'It hasn't sunk in, we're trying to stay positive'

AN AWARENESS and fundraising campaign is today being launched by the family of a 16-month-old baby boy, who has been diagnosed with the devastating genetic condition Niemann-Pick.

Just one day after New Year, doctors confirmed Shay Robert Williams-Savident had a form of the incredibly rare disease.

And, while they are now awaiting the results of further tests, they are 95% sure his condition is type A – the worst of its kind.

Shay's parents, Hanna Williams and Yhan Savident, were told the shattering news when their child was in hospital suffering from bronchiolitis.

They had been aware Shay had delayed development, but nothing could have prepared them for what they were told.

'It showed that he had delayed development at his nine-month check,' said Hanna.

'Doctors then started doing urine checks and blood tests.

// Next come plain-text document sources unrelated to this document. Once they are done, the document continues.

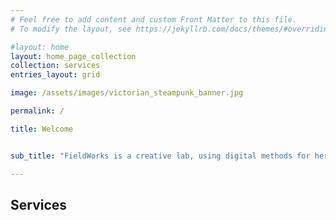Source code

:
 ```yaml
---
# Feel free to add content and custom Front Matter to this file.
# To modify the layout, see https://jekyllrb.com/docs/themes/#overriding-theme-defaults

#layout: home
layout: home_page_collection
collection: services
entries_layout: grid

image: /assets/images/victorian_steampunk_banner.jpg

permalink: /

title: Welcome


sub_title: "FieldWorks is a creative lab, using digital methods for heritage visualisation using 2D, 3D and XR, on the web and beyond the web."

---
```



## Services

'We were told on 2 January that they were definitely sure it was Niemann-Pick.

'We had never heard about it before and so we want to raise awareness of the condition.'

She said Shay had displayed many early symptoms of the disease and had the couple known more about it, they might have found out he was suffering with it earlier.

While the couple are remaining positive and do not want to dwell on how much longer they have with their child, they have been told it is unlikely that Shay will live beyond his fourth birthday.

'I don't think it's really sunk in yet – we're trying to stay positive all the way and we will take every day as it comes,' added Hanna.

Although incredibly rare, Niemann-Pick disease has affected one other family in the island.

Georgina Pearce was 11 when she was diagnosed with Type C.

She passed away in November, aged 19, after a courageous fight against the disease.

Type A differs to Type C, however, Georgina's Gang – the charity formed by the Pearce family to help raise funds and awareness for Georgina and others with the condition – is supporting Shay's family.

The campaign is being launched today, in conjunction with the charity, as it marks National Rare Disease Day.

Money raised will be used to help buy equipment, such as a specialised push-chair, sensory toys and a specialised swing.

Hanna and Yhan want to ensure Shay has the best quality of life they can give him.

They also hope they will be able to take him on a holiday where he can see his favourite animal, a monkey.